Terms and Conditions

Read below for our Terms and Conditions and Privacy Policy

Loman AI End-User License Agreement

Last Updated: 5/26/2026

These Terms of Service (the "Terms" or "Agreement") form a binding contract between Loman AI, Inc., a Delaware corporation with offices at 1606 Headway Cir STE 9546, Austin, TX 78754 ("Loman," "Company," "we," "us," or "our"), and the business or individual identified on the order page or subscription checkout (the "Order") that accepts these Terms ("Customer," "you," or "your").

The Order specifies your Subscription Plan, including the per-location Monthly Fee, any Setup Fee, the Initial Term (1, 3, 6, or 12 months), the Term Start Date, the number of Locations, and any add-on services. The Order is incorporated into and made part of these Terms.

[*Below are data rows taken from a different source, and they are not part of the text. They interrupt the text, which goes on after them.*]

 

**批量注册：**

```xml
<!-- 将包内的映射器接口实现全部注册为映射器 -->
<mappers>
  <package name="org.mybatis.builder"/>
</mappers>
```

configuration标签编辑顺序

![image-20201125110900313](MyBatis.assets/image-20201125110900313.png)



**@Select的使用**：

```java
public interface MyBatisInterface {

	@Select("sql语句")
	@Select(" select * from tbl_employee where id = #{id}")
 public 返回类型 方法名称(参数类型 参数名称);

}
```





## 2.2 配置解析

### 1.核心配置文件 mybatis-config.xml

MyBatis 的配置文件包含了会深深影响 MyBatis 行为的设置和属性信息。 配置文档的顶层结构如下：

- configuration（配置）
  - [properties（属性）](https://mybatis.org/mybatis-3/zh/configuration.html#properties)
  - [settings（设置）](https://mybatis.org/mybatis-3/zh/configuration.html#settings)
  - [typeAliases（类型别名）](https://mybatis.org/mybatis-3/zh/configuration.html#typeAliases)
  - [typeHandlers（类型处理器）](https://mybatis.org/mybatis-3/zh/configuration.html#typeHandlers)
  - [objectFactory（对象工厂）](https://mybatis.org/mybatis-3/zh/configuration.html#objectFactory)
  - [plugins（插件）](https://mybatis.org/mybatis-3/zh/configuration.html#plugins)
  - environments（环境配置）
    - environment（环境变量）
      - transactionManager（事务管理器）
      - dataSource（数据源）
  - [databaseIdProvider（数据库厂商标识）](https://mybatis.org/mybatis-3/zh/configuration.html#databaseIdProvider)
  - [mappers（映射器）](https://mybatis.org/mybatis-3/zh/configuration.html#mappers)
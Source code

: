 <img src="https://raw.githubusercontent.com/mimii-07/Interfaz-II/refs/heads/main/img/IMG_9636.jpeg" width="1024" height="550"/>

ACCEPTANCE. By checking the box marked "I have read and agree to the Terms of Service," clicking "Subscribe," "Sign Up," "Pay," or any similar button, or by accessing or using the Service, you confirm that (a) you have read, understood, and agree to be bound by these Terms; (b) you are at least 18 years old; (c) you have the legal authority to bind the entity you represent; and (d) the information you have provided is accurate. If you do not agree, do not check the box and do not use the Service. Your electronic acceptance has the same legal effect as a handwritten signature under the U.S. Electronic Signatures in Global and National Commerce Act (E-SIGN) and applicable state equivalents.

1. The Service

1.1 Description. Loman provides an AI-powered phone agent and related software services for the restaurant industry, including 24/7/365 inbound call answering, order taking, menu and FAQ handling, reservations, payment capture, and integrations with point-of-sale, reservation, and related third-party systems (collectively, the "Service").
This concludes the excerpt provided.